I see that tongue very firmly wedged in your cheek, young man! (either that or you must have one terrific gumboil! :-o)
Daughter and I were in London on Saturday and it was surprisingly low on crowd numbers - even spare seats on the tube after we left the matinee at the theatre!
I expect everyone was recovering from the Jubilee the previous weekend - oh well, it made our day all the more enjoyable! ;-)
Rancid armpits indeed.. You talk about the loveliest things! I could go off you and be the "Ex" fan.
Pit pong first thing in the morning would have me hurling my breakfast
You are funny. You would think that the pit problem wouldn't actually hit until the ride home since one would hope that most people would have just put some deodorant moments before boarding. Just saying. LOL
Kathy
http://gigglingtruckerswife.blogspot.com
You are funny. You would think that the pit problem wouldn't actually hit until the ride home since one would hope that most people would have just put some deodorant moments before boarding. Just saying. LOL
Kathy
http://gigglingtruckerswife.blogspot.com
Red - there may be space but everything tries to et you in them!
Sue - yeah, specific times and specific lines were horrid at the weekend but apart from that it was empty. Lovely.
Frances - What and halve my readers :-)
Roly - You have to have a strong constitution to ride the underground
Kathy - you'd be surprised how often this is not the case !!

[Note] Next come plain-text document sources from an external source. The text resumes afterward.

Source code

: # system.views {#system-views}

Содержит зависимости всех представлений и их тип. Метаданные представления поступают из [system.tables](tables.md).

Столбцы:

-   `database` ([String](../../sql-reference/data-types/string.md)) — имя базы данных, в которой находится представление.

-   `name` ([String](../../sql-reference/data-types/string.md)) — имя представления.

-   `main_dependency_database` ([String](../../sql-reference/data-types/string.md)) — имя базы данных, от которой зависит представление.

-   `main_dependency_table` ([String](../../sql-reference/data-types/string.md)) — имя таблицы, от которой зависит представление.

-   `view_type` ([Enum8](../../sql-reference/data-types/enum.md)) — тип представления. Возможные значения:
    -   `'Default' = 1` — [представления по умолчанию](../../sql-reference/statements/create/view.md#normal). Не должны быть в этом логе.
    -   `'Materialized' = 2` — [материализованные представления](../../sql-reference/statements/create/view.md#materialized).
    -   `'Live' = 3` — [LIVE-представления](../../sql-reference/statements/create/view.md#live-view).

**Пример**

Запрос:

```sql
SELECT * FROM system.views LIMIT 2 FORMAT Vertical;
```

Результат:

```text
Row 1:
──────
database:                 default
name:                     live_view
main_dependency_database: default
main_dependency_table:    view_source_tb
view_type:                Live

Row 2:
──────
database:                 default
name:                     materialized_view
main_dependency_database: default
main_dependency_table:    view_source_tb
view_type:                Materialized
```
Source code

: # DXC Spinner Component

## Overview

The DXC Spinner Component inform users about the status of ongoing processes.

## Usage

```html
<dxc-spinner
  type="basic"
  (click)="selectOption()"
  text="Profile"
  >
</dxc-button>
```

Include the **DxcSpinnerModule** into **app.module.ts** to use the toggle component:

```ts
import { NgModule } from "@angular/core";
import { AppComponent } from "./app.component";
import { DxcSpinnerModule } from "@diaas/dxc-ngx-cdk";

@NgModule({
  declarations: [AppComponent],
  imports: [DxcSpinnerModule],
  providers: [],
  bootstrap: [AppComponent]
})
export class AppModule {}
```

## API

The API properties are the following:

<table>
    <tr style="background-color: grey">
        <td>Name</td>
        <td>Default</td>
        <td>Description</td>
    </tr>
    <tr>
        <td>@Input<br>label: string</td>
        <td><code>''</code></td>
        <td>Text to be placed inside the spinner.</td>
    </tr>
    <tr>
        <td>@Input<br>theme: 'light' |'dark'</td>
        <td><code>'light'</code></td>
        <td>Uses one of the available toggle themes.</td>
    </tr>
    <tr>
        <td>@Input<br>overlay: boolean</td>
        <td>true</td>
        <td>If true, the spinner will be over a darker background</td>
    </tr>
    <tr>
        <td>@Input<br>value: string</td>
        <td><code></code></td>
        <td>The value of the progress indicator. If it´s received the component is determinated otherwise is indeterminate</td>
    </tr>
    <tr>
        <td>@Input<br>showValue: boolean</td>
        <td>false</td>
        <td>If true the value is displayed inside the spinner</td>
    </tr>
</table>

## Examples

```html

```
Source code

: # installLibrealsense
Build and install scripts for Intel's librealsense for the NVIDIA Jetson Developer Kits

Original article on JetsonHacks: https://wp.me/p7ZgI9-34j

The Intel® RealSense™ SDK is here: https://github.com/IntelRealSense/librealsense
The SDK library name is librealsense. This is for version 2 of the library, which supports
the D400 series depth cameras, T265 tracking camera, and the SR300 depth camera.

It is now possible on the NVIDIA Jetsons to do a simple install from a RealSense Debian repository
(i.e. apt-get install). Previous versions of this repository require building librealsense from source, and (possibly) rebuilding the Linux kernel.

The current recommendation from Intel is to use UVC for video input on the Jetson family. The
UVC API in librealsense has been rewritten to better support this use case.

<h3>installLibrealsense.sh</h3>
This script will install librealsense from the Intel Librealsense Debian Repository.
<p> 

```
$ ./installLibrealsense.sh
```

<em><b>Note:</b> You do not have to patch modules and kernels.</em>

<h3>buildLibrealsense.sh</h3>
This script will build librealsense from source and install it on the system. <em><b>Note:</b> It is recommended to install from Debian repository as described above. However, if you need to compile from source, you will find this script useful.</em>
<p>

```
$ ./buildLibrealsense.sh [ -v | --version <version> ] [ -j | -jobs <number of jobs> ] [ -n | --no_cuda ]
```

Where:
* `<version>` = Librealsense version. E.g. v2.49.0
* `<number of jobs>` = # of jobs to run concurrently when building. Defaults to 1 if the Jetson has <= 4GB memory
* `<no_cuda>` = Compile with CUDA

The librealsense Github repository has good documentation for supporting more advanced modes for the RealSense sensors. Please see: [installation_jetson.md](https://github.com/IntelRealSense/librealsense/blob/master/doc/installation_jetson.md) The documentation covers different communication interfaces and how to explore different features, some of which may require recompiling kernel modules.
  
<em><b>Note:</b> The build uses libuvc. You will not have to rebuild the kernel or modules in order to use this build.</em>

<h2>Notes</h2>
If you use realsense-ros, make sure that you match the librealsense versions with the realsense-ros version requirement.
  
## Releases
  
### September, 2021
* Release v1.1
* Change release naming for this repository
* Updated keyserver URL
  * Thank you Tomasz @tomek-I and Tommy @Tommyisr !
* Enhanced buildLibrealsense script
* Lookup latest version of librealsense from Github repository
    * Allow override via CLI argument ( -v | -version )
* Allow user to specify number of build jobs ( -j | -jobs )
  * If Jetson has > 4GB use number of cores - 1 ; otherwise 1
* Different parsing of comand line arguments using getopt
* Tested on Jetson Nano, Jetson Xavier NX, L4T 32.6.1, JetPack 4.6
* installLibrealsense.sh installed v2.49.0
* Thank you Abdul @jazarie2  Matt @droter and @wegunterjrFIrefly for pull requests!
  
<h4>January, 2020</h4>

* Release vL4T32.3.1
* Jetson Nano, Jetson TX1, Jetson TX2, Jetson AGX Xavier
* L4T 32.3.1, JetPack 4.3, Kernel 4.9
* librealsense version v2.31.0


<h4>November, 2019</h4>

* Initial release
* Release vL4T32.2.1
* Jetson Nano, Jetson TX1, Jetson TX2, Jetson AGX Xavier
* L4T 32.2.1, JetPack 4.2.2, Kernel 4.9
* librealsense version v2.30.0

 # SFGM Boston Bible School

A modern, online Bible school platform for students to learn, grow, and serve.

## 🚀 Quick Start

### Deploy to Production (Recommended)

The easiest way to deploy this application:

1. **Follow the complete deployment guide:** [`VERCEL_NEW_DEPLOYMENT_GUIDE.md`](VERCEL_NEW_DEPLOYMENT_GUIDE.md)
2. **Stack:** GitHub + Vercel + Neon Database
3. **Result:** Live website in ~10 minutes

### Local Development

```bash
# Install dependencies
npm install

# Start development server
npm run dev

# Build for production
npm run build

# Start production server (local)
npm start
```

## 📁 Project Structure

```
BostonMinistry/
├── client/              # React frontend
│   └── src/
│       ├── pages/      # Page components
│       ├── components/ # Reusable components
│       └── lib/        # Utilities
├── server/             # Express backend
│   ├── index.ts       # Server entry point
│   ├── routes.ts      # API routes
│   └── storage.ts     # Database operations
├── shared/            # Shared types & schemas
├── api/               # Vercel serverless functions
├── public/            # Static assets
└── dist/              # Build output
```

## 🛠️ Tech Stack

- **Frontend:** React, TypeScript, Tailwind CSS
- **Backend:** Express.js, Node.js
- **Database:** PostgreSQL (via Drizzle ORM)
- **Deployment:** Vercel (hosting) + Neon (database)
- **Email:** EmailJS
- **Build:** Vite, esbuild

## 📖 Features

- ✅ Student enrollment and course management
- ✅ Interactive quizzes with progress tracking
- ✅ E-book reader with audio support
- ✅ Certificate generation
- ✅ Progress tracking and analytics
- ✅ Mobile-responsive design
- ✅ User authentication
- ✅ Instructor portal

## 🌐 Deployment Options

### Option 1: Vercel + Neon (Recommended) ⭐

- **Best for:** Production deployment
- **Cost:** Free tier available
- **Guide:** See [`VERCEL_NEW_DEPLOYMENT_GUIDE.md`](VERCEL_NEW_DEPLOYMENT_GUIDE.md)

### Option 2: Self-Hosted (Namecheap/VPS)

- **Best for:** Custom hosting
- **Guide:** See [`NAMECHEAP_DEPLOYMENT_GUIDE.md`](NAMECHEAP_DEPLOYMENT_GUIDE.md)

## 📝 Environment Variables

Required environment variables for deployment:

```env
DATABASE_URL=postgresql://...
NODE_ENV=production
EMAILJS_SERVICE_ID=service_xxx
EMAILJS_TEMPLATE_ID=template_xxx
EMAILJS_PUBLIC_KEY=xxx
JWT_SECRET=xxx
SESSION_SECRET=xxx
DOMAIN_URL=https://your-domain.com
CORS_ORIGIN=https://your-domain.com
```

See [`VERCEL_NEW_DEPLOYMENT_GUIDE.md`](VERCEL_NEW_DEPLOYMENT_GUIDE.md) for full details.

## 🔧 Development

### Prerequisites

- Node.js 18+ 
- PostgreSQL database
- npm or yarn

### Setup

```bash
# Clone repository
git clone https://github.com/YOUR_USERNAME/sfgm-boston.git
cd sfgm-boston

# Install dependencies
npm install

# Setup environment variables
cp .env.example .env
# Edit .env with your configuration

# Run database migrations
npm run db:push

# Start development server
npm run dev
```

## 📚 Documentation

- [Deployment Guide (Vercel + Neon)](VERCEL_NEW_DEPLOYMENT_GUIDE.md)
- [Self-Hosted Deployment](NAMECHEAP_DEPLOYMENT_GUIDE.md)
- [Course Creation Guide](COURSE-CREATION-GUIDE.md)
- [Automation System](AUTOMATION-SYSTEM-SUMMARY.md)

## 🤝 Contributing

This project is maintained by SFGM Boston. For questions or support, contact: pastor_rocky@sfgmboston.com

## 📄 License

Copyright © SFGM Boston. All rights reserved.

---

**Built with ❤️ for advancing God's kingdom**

I forgot to say, Glen - one of the 'travellers' who shared a tube carriage with us on Saturday was a man dressed in a giant inflatable penis! I presume it was a stag 'do' - mildly funny but the coarse gestures and banter were perhaps uncalled-for, given there were small children about.
(I had to resist the urge to whip one of my earrings out and puncture his suit .....)
I miss the stinky tube!! You don't know what you've got 'til it's gone, Glen. You should try getting ANYWHERE in Sydney on PT and you will appreciate London's cranky old tube a whole lot more. x
Rancid armpits...Such a completely disgusting word combo. :P Doesn't sound like fun haha
We are of the same mind, my friend. :-)
Looking forward to your description of the next full train.
Pearl
Sue - That was me in my best going out clothes... :-)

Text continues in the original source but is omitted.